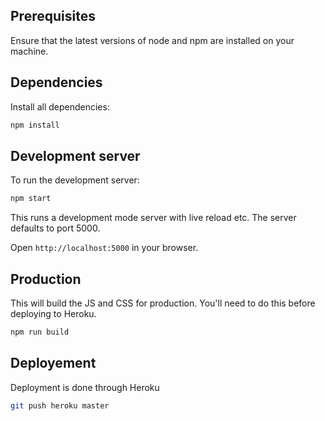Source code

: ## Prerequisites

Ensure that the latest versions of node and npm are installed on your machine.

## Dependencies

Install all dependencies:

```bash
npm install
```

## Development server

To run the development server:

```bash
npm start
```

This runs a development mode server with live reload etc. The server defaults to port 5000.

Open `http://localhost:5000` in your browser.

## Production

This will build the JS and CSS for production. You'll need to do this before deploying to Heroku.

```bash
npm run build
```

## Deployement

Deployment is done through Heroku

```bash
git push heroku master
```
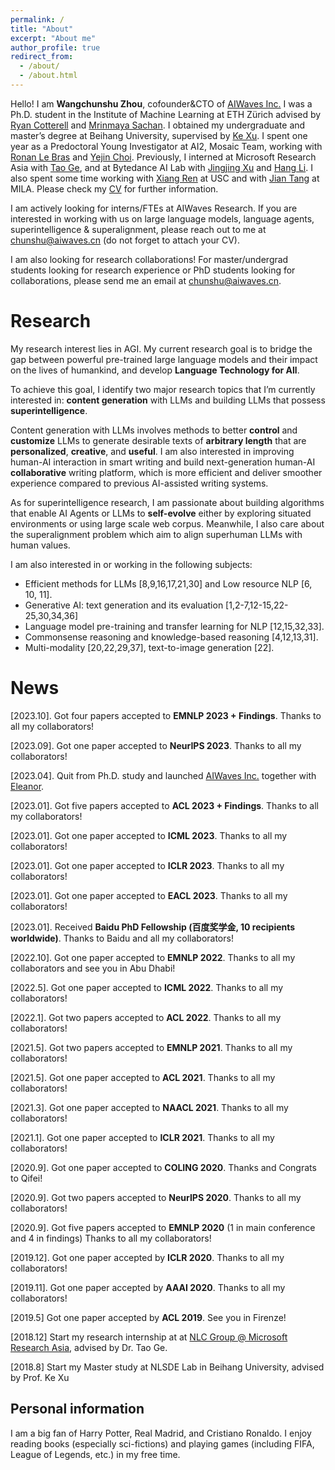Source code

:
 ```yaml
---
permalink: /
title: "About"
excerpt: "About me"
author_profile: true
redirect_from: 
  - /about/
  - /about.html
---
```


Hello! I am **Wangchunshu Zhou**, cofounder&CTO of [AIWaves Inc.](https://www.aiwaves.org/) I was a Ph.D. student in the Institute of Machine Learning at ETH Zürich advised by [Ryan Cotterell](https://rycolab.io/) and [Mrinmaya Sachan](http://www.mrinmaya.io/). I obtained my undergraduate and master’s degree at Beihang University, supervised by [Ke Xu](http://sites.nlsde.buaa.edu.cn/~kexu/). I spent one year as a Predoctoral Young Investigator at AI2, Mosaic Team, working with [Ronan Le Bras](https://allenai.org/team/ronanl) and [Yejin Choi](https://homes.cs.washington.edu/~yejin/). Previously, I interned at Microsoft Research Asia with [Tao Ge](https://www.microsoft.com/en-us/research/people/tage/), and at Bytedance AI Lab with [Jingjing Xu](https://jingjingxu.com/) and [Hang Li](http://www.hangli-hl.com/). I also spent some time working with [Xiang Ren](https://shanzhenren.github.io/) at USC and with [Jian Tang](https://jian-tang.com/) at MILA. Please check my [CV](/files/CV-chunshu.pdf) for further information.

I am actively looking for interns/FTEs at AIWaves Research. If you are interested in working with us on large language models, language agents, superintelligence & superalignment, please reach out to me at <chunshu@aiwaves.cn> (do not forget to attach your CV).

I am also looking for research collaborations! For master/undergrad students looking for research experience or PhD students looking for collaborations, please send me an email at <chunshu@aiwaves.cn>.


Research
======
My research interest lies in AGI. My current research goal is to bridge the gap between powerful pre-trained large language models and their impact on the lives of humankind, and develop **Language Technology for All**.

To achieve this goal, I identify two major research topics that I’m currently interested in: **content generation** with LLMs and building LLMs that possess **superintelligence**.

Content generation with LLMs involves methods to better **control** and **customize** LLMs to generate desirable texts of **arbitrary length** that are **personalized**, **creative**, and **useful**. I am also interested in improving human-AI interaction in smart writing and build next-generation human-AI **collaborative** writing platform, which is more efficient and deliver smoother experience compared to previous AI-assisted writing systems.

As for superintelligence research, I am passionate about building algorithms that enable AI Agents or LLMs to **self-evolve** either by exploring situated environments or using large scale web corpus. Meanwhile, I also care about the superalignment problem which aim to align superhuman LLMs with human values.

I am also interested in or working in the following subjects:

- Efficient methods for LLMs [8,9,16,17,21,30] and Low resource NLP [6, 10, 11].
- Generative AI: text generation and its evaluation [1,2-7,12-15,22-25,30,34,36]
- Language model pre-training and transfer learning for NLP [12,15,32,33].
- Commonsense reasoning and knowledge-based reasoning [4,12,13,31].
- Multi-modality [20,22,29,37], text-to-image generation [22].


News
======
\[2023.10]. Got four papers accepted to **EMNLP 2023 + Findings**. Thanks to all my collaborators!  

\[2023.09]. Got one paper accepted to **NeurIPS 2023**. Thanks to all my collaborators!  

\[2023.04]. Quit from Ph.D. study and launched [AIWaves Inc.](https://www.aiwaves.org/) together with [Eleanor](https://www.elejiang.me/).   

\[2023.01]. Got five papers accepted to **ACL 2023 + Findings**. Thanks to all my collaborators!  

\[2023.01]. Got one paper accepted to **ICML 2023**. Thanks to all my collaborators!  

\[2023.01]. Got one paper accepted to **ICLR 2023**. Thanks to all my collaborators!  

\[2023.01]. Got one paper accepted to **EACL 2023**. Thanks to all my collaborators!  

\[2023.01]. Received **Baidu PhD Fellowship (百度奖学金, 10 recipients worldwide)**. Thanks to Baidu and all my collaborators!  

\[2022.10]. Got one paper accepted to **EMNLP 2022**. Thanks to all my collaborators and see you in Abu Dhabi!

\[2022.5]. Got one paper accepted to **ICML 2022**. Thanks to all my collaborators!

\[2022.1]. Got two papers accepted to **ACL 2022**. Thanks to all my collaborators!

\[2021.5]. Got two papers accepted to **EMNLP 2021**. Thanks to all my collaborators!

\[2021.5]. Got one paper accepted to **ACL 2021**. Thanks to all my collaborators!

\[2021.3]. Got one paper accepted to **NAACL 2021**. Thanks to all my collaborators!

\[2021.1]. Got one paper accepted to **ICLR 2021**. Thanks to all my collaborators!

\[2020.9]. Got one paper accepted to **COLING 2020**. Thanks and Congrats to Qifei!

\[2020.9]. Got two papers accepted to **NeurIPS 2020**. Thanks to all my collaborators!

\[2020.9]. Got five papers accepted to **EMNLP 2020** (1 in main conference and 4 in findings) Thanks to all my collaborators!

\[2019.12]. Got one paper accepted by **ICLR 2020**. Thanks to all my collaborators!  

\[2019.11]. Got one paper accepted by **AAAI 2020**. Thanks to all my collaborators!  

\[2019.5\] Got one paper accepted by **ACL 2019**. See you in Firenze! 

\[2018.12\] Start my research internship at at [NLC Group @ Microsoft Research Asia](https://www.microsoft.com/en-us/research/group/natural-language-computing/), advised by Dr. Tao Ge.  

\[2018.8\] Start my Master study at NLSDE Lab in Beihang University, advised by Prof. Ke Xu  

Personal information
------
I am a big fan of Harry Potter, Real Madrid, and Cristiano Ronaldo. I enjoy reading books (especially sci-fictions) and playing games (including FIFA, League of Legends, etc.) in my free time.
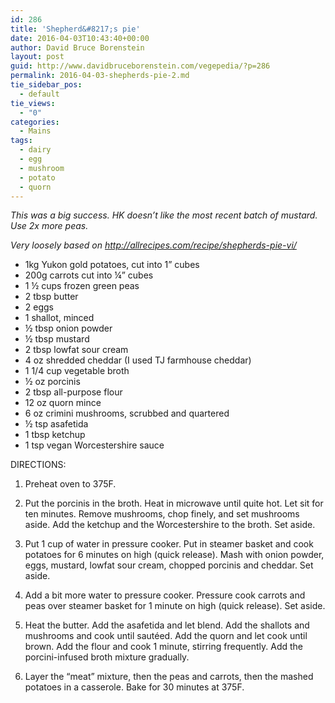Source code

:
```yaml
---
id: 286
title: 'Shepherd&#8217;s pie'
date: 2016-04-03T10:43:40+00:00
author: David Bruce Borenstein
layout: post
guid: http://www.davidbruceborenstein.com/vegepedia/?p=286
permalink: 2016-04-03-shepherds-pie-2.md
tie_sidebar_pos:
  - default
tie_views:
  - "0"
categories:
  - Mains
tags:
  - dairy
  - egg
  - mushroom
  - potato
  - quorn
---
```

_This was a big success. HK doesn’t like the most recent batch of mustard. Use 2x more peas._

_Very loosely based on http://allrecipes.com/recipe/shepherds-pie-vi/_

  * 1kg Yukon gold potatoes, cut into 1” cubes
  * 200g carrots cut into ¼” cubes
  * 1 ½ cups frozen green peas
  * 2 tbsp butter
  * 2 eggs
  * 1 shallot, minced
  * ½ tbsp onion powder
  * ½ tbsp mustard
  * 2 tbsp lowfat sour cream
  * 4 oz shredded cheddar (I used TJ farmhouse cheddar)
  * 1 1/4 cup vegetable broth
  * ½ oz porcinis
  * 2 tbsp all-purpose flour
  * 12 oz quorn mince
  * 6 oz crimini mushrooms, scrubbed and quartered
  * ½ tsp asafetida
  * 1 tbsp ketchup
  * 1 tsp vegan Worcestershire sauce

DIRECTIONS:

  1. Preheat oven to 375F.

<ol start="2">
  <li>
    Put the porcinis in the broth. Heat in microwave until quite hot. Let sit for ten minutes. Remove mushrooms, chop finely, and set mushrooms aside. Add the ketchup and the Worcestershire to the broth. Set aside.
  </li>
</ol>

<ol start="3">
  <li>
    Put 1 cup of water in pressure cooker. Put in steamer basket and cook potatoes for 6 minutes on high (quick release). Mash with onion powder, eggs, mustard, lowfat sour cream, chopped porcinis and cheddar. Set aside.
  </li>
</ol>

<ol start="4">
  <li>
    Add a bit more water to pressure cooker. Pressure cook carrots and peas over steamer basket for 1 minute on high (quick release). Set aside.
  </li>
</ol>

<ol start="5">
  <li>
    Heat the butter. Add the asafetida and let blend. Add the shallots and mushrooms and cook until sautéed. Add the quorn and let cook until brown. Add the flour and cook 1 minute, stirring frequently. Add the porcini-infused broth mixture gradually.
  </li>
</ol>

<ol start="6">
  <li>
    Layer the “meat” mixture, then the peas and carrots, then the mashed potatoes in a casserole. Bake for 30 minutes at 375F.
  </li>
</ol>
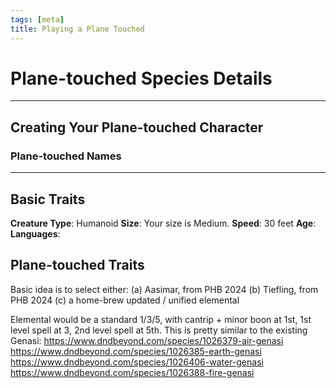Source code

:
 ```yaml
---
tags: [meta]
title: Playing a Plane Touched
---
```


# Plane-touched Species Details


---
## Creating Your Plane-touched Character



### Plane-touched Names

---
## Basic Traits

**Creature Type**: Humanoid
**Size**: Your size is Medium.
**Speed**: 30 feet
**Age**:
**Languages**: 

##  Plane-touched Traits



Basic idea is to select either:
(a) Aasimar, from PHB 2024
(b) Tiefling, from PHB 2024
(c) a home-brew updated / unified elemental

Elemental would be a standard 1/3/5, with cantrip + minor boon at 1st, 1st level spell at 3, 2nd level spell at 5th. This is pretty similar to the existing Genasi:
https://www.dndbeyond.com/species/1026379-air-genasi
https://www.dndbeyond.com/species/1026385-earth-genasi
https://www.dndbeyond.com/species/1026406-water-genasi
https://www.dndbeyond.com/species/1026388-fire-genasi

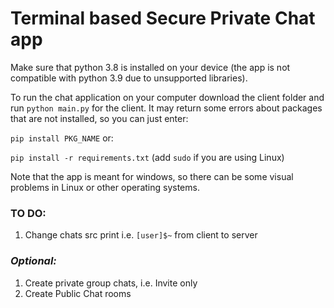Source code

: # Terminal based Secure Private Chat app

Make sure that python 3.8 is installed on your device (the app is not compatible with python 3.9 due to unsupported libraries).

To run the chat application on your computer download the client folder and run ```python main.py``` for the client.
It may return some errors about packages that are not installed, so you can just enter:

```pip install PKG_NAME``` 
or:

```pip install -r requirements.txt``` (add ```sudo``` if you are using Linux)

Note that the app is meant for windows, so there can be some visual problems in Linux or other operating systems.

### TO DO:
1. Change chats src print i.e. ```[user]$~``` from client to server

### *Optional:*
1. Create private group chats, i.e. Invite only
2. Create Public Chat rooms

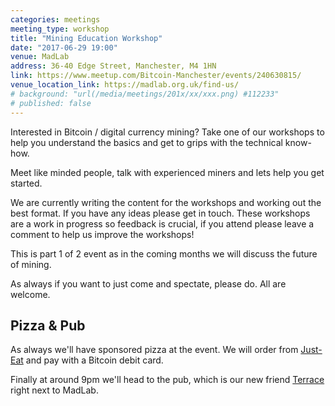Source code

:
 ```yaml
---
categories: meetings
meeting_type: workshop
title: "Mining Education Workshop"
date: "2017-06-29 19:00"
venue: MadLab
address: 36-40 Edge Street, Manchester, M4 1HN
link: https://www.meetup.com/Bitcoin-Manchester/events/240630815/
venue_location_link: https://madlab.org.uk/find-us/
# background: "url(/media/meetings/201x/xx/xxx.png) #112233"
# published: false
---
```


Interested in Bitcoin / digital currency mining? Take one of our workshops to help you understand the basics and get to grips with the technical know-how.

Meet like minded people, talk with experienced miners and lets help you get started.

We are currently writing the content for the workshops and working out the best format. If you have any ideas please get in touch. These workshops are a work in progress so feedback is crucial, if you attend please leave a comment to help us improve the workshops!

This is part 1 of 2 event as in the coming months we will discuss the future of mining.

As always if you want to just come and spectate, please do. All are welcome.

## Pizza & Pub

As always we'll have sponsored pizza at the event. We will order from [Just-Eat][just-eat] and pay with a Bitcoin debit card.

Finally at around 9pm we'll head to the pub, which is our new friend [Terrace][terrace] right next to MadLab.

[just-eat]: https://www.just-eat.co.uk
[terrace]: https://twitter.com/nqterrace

○ ○ ○ ○ ○ ○ ○

--- Your task ---
Extract every line above that contains the word "into".

--- Your solution ---
  * 1kg Yukon gold potatoes, cut into 1” cubes
  * 200g carrots cut into ¼” cubes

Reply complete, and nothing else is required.